⟨
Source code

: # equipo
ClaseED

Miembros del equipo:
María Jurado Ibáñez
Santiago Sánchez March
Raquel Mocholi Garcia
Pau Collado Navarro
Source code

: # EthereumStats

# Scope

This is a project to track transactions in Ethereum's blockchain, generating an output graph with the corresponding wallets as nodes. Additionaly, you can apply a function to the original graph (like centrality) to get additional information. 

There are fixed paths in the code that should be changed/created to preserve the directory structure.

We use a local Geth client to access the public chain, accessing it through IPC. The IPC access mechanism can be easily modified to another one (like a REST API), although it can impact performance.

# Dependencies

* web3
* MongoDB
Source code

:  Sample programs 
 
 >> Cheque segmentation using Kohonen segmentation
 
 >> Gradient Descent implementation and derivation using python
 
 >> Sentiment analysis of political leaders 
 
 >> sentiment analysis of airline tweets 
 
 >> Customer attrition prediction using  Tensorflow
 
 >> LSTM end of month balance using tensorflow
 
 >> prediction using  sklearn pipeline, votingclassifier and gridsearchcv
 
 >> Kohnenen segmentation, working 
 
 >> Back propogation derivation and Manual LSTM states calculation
⟩
From the line holding "of airline tweets" down to the final line above, quote every line exactly and only those lines.

-- ANSWER --
 >> sentiment analysis of airline tweets 
 
 >> Customer attrition prediction using  Tensorflow
 
 >> LSTM end of month balance using tensorflow
 
 >> prediction using  sklearn pipeline, votingclassifier and gridsearchcv
 
 >> Kohnenen segmentation, working 
 
 >> Back propogation derivation and Manual LSTM states calculation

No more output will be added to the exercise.